Saturday, 7 January 2012

Keeping It Simple

It's been a bit quiet at The Pale Room blog over the last couple of months, but that's not too say that I haven't been thinking and dreaming about flowers since the last post. Not only I am back at my floristry course again since the new year which is focusing on Wedding Flowers (which I am loving...) but I am also working with White Creative again to build my new website. Really excited about what lies ahead and trying not to run before I can walk, but watch this space for the launch of in early March! 

In the meantime I recently saw this gorgeous display of amaryllis and red berries in beautiful silver vases. Sometimes, less is more.


Friday, 4 November 2011

Covent Garden Academy of Flowers

Last Wednesday evening I went along to a Wedding Flowers course at the Academy of Flowers in Covent Garden and had an inspirational evening! Situated in the newly redeveloped St. Martins Courtyard, the Academy of Flowers is surprisingly one of the only flower shops in the area. Since Covent Garden originally was a fruit, veg and flower market, it seems fitting that the Academy of Flowers has brought this old tradition back to life here.

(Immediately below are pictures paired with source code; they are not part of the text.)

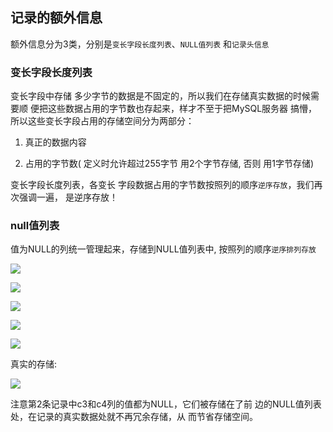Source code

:  





## 记录的额外信息

额外信息分为3类，分别是`变⻓字段⻓度列表`、`NULL值列表` 和`记录头信息`

### 变长字段长度列表

变⻓字段中存储 多少字节的数据是不固定的，所以我们在存储真实数据的时候需要顺 便把这些数据占⽤的字节数也存起来，样才不⾄于把MySQL服务器 搞懵，所以这些变⻓字段占⽤的存储空间分为两部分：

1. 真正的数据内容

2. 占⽤的字节数( 定义时允许超过255字节 用2个字节存储, 否则 用1字节存储)

变⻓字段⻓度列表，各变⻓ 字段数据占⽤的字节数按照列的顺序`逆序存放`，我们再次强调⼀遍， 是逆序存放！



### null值列表

值为NULL的列统⼀管理起来，存储到NULL值列表中, 按照列的顺序`逆序排列存放`

![](https://youpaiyun.zongqilive.cn/image/20200826105747.png)

![](https://youpaiyun.zongqilive.cn/image/20200826105805.png)





![](https://youpaiyun.zongqilive.cn/image/20200826105843.png)

![](https://youpaiyun.zongqilive.cn/image/20200826105857.png)

![](https://youpaiyun.zongqilive.cn/image/20200826105929.png)

真实的存储:

![](https://youpaiyun.zongqilive.cn/image/20200826110943.png)

注意第2条记录中c3和c4列的值都为NULL，它们被存储在了前 边的NULL值列表处，在记录的真实数据处就不再冗余存储，从 ⽽节省存储空间。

The shop itself is delightful. Outside the old bicycle is a nod to bygone times and inside is a treasure trove of vases, cards, fragrance, stationery and candles and of course beautiful flowers and plants. The light and airy basement where the classes are held is spacious and modern and provides a well-designed, perfect setting for the flower school.

The evening started off with Gillian Wheeler, principal of the academy, demonstrating the skill of a hand tied bouquet. Working with roses, freesias, bouvardia and calla lilies we created very simple, elegant designs. The bouquets were relaxed in appearance, given the use of different shapes and varieties of flowers, and finished off with an ivory satin ribbon. 

Always hungry to learn something new, I was absolutely delighted when Gillian then began to show us a number of wiring techniques. We made a small corsage from some lisianthus, ivy leaves and wired hyacinths which smelled absolutely divine. Not sure my first attempts at wiring were very successful, but it was a valuable insight into how to get started and I've already had a few attempts at home since then.

The evening was very enjoyable and finished up with a glass of wine to compliment all our hard work. What more could you want?!

Tuesday, 25 October 2011

A Design For Life

Over the last month I have been working with a very talented designer to develop a logo for The Pale Room.  I put together a short creative brief to try and encapsulate all of things that are important to me and that I want to reflect in this business - creativity, nurturing relationships, having fun and perhaps an element of romance as well.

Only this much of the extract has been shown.